With the coming of age of multiprocessors in the form of multicores, the need for efficient programming will become increasingly important. In the future, most application will have to be designed and programmed to benefit from the additional parallelism of newer generations of machines. The main obstacle to accomplishing this is that the complexity of today’s machines makes program tuning for efficiency difficult. And this complexity is likely to increase even further as multicores become heterogeneous. Furthermore, machines are likely to evolve rapidly during the quest for good designs that will probably dominate the initial years of multicore. Programmer productivity is bound to suffer.
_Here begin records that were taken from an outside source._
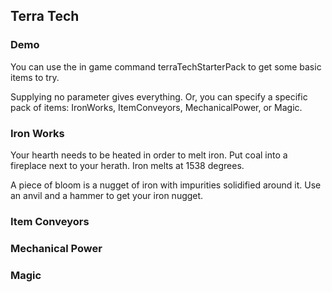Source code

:## Terra Tech

### Demo
You can use the in game command terraTechStarterPack to get some basic items to try.

Supplying no parameter gives everything.  Or,  you can specify a specific pack of items: IronWorks, ItemConveyors, MechanicalPower, or Magic.

### Iron Works
Your hearth needs to be heated in order to melt iron.  Put coal into a fireplace next to your herath. Iron melts at 1538 degrees.

A piece of bloom is a nugget of iron with impurities solidified around it. Use an anvil and a hammer to get your iron nugget.

### Item Conveyors

### Mechanical Power

### Magic
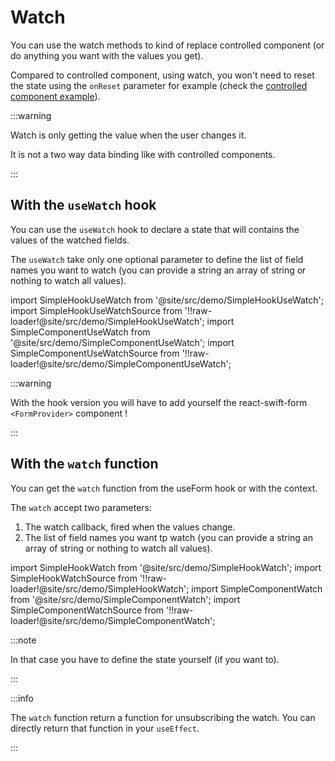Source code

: # Watch

You can use the watch methods to kind of replace controlled component (or do anything you want with the values you get).

Compared to controlled component, using watch, you won't need to reset the state using the `onReset` parameter for example (check the [controlled component example](/docs/guides/controlled-components#simple-controlled-component)).

:::warning

Watch is only getting the value when the user changes it.

It is not a two way data binding like with controlled components.

:::

## With the `useWatch` hook

You can use the `useWatch` hook to declare a state that will contains the values of the watched fields.

The `useWatch` take only one optional parameter to define the list of field names you want to watch (you can provide a string an array of string or nothing to watch all values).

import SimpleHookUseWatch from '@site/src/demo/SimpleHookUseWatch';
import SimpleHookUseWatchSource from '!!raw-loader!@site/src/demo/SimpleHookUseWatch';
import SimpleComponentUseWatch from '@site/src/demo/SimpleComponentUseWatch';
import SimpleComponentUseWatchSource from '!!raw-loader!@site/src/demo/SimpleComponentUseWatch';

<DemoTabs Component={SimpleComponentUseWatch} Hook={SimpleHookUseWatch} componentCode={SimpleComponentUseWatchSource} componentMetastring="{12,17}" hookCode={SimpleHookUseWatchSource} hookMetastring="{13,18,29,35,43}" withModes withRevalidateModes />

:::warning

With the hook version you will have to add yourself the react-swift-form `<FormProvider>` component !

:::

## With the `watch` function

You can get the `watch` function from the useForm hook or with the context.

The `watch` accept two parameters:

1. The watch callback, fired when the values change.
2. The list of field names you want tp watch (you can provide a string an array of string or nothing to watch all values).

import SimpleHookWatch from '@site/src/demo/SimpleHookWatch';
import SimpleHookWatchSource from '!!raw-loader!@site/src/demo/SimpleHookWatch';
import SimpleComponentWatch from '@site/src/demo/SimpleComponentWatch';
import SimpleComponentWatchSource from '!!raw-loader!@site/src/demo/SimpleComponentWatch';

<DemoTabs Component={SimpleComponentWatch} Hook={SimpleHookWatch} componentCode={SimpleComponentWatchSource} componentMetastring="{6,8-11,17}" hookCode={SimpleHookWatchSource} hookMetastring="{11,16-19,25}" withModes withRevalidateModes />

:::note

In that case you have to define the state yourself (if you want to).

:::

:::info

The `watch` function return a function for unsubscribing the watch. You can directly return that function in your `useEffect`.

:::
In this talk, I will discuss emerging strategies for the automatic adjustment of programs to the execution environment. These techniques are the seed of a future methodology for the development of efficient, portable programs. The goal is for the tuning to work without requiring intimate knowledge of the target machine. In addition, the methodology should save porting cost so that automatic tuning would work across machine designs and generations. This should help not only increase programmer productivity but should give machine designers more freedom to innovate.

BIOGRAPHY

David Padua is Donald Biggar Willet Professor of computer science at the University of Illinois at Urbana-Champaign, where he has been a faculty member since 1985. At Illinois, he has been Associate Director of the Center for Supercomputing Research and Development, a member of Science Steering Committee of the Center for Simulation of Advanced Rockets, and vice-chair of the College of Engineering Executive Committee. He has served as a program committee member, program chair, or general chair for more than 40 conferences and workshops. He served on the editorial board of the IEEE Transactions of Parallel and Distributed Systems, as editor-in-chief of the International Journal of Parallel Programming (IJPP) and as Steering Committee Chair of ACM SIGPLAN’s Principles and Practice of Parallel Programming. He is member of the editorial boards of the Journal of Parallel and Distributed Computing, ACM Transactions on Programming Languages and Systems (TOPLAS), and IJPP. His areas of interest include compilers, machine organization, and parallel computing. He has published more than 140 papers in those areas. He is a fellow of the IEEE.